Your answer should repeat the entries in full, exactly as given, with no pictures.

**** Data for the task

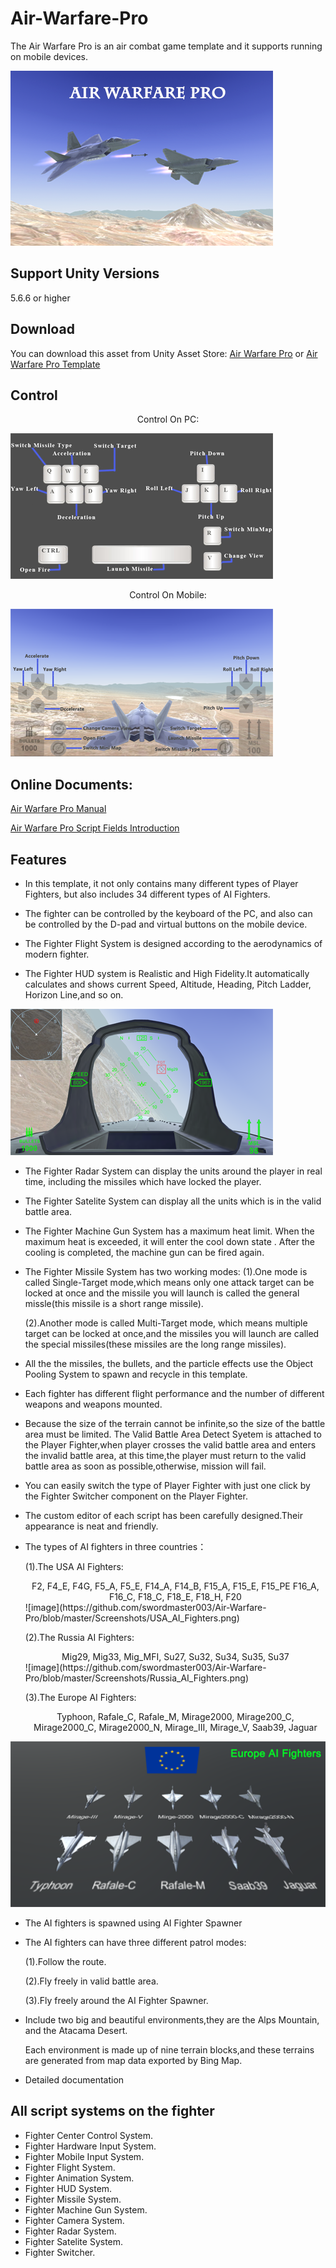 # Air-Warfare-Pro

The Air Warfare Pro is an air combat game template and it supports running on mobile devices.

![image](https://github.com/swordmaster003/Air-Warfare-Pro/blob/master/Screenshots/Cover.png)

## Support Unity Versions

5.6.6 or higher

## Download

You can download this asset from Unity Asset Store:
[Air Warfare Pro](https://assetstore.unity.com/packages/templates/systems/air-warfare-pro-159371)
or [Air Warfare Pro Template](https://assetstore.unity.com/packages/templates/systems/air-warfare-pro-template-153887)

## Control

<center>Control On PC:</center>

![image](https://github.com/swordmaster003/Air-Warfare-Pro/blob/master/Screenshots/ControlOnPC.png)

<center>Control On Mobile:</center>

![image](https://github.com/swordmaster003/Air-Warfare-Pro/blob/master/Screenshots/ControlOnMobile.png)

## Online Documents:

[Air Warfare Pro Manual](https://www.swordmaster.info/documents/unity-assets-documents/air-warfare-pro-manual-document/)

[Air Warfare Pro Script Fields Introduction](https://www.swordmaster.info/documents/unity-assets-documents/air-warfare-pro-script-fields-introduction/)

## Features

- In this template, it not only contains many different types of Player Fighters, but also includes 34 different types of AI Fighters.

- The fighter can be controlled by the keyboard of the PC, and also can be controlled by the D-pad and virtual buttons on the mobile device.

- The Fighter Flight System is designed according to the aerodynamics of modern fighter.

- The Fighter HUD system is Realistic and High Fidelity.It automatically calculates and shows current Speed, Altitude, Heading, Pitch Ladder, Horizon Line,and so on.

![image](https://github.com/swordmaster003/Air-Warfare-Pro/blob/master/Screenshots/HUD.png)

- The Fighter Radar System can display the units around the player in real time, including the missiles which have locked the player.

- The Fighter Satelite System can display all the units which is in the valid battle area.

- The Fighter Machine Gun System has a maximum heat limit. When the maximum heat is exceeded, it will enter the cool down state . After the cooling is completed, the machine gun can be fired again.

- The Fighter Missile System has two working modes:
   (1).One mode is called Single-Target mode,which means only one attack target can be locked at once and the missile you will launch is called the general missle(this missile is a short range missile). 

   (2).Another mode is called Multi-Target mode, which means multiple target can be locked at once,and the missiles you will launch are called the special missiles(these missiles are the long range missiles).

- All the the missiles, the bullets, and the particle effects use the Object Pooling System to spawn and recycle in this template.

- Each fighter has different flight performance and the number of different weapons and weapons mounted.

- Because the size of the terrain cannot be infinite,so the size of the battle area must be limited.
The Valid Battle Area Detect Syetem is attached to the Player Fighter,when player crosses the valid battle area and enters the invalid battle area, at this time,the player must return to the valid battle area as soon as possible,otherwise, mission will fail.

- You can easily switch the type of Player Fighter with just one click by the Fighter Switcher component on the Player Fighter. 

- The custom editor of each script has been carefully designed.Their appearance is neat and friendly.

- The types of AI fighters in three countries：

  (1).The USA AI Fighters:
  
   <center>F2, F4_E, F4G, F5_A, F5_E, F14_A, F14_B, F15_A, F15_E, F15_PE F16_A, F16_C, F18_C, F18_E, F18_H, F20</center>
   ![image](https://github.com/swordmaster003/Air-Warfare-Pro/blob/master/Screenshots/USA_AI_Fighters.png)

  (2).The Russia AI Fighters:
  
  <center> Mig29, Mig33, Mig_MFI, Su27, Su32, Su34, Su35, Su37</center>
  ![image](https://github.com/swordmaster003/Air-Warfare-Pro/blob/master/Screenshots/Russia_AI_Fighters.png)

  (3).The Europe AI Fighters:
  
  <center> Typhoon, Rafale_C, Rafale_M, Mirage2000, Mirage200_C, Mirage2000_C, Mirage2000_N, Mirage_III, Mirage_V, Saab39, Jaguar</center>
 ![image](https://github.com/swordmaster003/Air-Warfare-Pro/blob/master/Screenshots/Europe_AI_Fighters.png)

 - The AI fighters is spawned using AI Fighter Spawner

 - The AI fighters can have three different patrol modes:
 
   (1).Follow the route.
  
   (2).Fly freely in valid battle area.
  
   (3).Fly freely around the AI Fighter Spawner.

 - Include two big and beautiful environments,they are the Alps Mountain, and the Atacama Desert.
 
   Each environment is made up of nine terrain blocks,and these terrains are generated from map data exported by Bing Map.

 - Detailed documentation


## All script systems on the fighter

 - Fighter Center Control System.
 - Fighter Hardware Input System.
 - Fighter Mobile Input System.
 - Fighter Flight System.
 - Fighter Animation System.
 - Fighter HUD System.
 - Fighter Missile System.
 - Fighter Machine Gun System.
 - Fighter Camera System.
 - Fighter Radar System.
 - Fighter Satelite System.
 - Fighter Switcher.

********

Exercise output:
 # Air-Warfare-Pro

The Air Warfare Pro is an air combat game template and it supports running on mobile devices.

![image](https://github.com/swordmaster003/Air-Warfare-Pro/blob/master/Screenshots/Cover.png)

## Support Unity Versions

5.6.6 or higher

## Download

You can download this asset from Unity Asset Store:
[Air Warfare Pro](https://assetstore.unity.com/packages/templates/systems/air-warfare-pro-159371)
or [Air Warfare Pro Template](https://assetstore.unity.com/packages/templates/systems/air-warfare-pro-template-153887)

## Control

<center>Control On PC:</center>

![image](https://github.com/swordmaster003/Air-Warfare-Pro/blob/master/Screenshots/ControlOnPC.png)

<center>Control On Mobile:</center>

![image](https://github.com/swordmaster003/Air-Warfare-Pro/blob/master/Screenshots/ControlOnMobile.png)

## Online Documents:

[Air Warfare Pro Manual](https://www.swordmaster.info/documents/unity-assets-documents/air-warfare-pro-manual-document/)

[Air Warfare Pro Script Fields Introduction](https://www.swordmaster.info/documents/unity-assets-documents/air-warfare-pro-script-fields-introduction/)

## Features

- In this template, it not only contains many different types of Player Fighters, but also includes 34 different types of AI Fighters.

- The fighter can be controlled by the keyboard of the PC, and also can be controlled by the D-pad and virtual buttons on the mobile device.

- The Fighter Flight System is designed according to the aerodynamics of modern fighter.

- The Fighter HUD system is Realistic and High Fidelity.It automatically calculates and shows current Speed, Altitude, Heading, Pitch Ladder, Horizon Line,and so on.

![image](https://github.com/swordmaster003/Air-Warfare-Pro/blob/master/Screenshots/HUD.png)

- The Fighter Radar System can display the units around the player in real time, including the missiles which have locked the player.

- The Fighter Satelite System can display all the units which is in the valid battle area.

- The Fighter Machine Gun System has a maximum heat limit. When the maximum heat is exceeded, it will enter the cool down state . After the cooling is completed, the machine gun can be fired again.

- The Fighter Missile System has two working modes:
   (1).One mode is called Single-Target mode,which means only one attack target can be locked at once and the missile you will launch is called the general missle(this missile is a short range missile). 

   (2).Another mode is called Multi-Target mode, which means multiple target can be locked at once,and the missiles you will launch are called the special missiles(these missiles are the long range missiles).

- All the the missiles, the bullets, and the particle effects use the Object Pooling System to spawn and recycle in this template.

- Each fighter has different flight performance and the number of different weapons and weapons mounted.

- Because the size of the terrain cannot be infinite,so the size of the battle area must be limited.
The Valid Battle Area Detect Syetem is attached to the Player Fighter,when player crosses the valid battle area and enters the invalid battle area, at this time,the player must return to the valid battle area as soon as possible,otherwise, mission will fail.

- You can easily switch the type of Player Fighter with just one click by the Fighter Switcher component on the Player Fighter. 

- The custom editor of each script has been carefully designed.Their appearance is neat and friendly.

- The types of AI fighters in three countries：

  (1).The USA AI Fighters:
  
   <center>F2, F4_E, F4G, F5_A, F5_E, F14_A, F14_B, F15_A, F15_E, F15_PE F16_A, F16_C, F18_C, F18_E, F18_H, F20</center>
   ![image](https://github.com/swordmaster003/Air-Warfare-Pro/blob/master/Screenshots/USA_AI_Fighters.png)

  (2).The Russia AI Fighters:
  
  <center> Mig29, Mig33, Mig_MFI, Su27, Su32, Su34, Su35, Su37</center>
  ![image](https://github.com/swordmaster003/Air-Warfare-Pro/blob/master/Screenshots/Russia_AI_Fighters.png)

  (3).The Europe AI Fighters:
  
  <center> Typhoon, Rafale_C, Rafale_M, Mirage2000, Mirage200_C, Mirage2000_C, Mirage2000_N, Mirage_III, Mirage_V, Saab39, Jaguar</center>
 ![image](https://github.com/swordmaster003/Air-Warfare-Pro/blob/master/Screenshots/Europe_AI_Fighters.png)

 - The AI fighters is spawned using AI Fighter Spawner

 - The AI fighters can have three different patrol modes:
 
   (1).Follow the route.
  
   (2).Fly freely in valid battle area.
  
   (3).Fly freely around the AI Fighter Spawner.

 - Include two big and beautiful environments,they are the Alps Mountain, and the Atacama Desert.
 
   Each environment is made up of nine terrain blocks,and these terrains are generated from map data exported by Bing Map.

 - Detailed documentation


## All script systems on the fighter

 - Fighter Center Control System.
 - Fighter Hardware Input System.
 - Fighter Mobile Input System.
 - Fighter Flight System.
 - Fighter Animation System.
 - Fighter HUD System.
 - Fighter Missile System.
 - Fighter Machine Gun System.
 - Fighter Camera System.
 - Fighter Radar System.
 - Fighter Satelite System.
 - Fighter Switcher.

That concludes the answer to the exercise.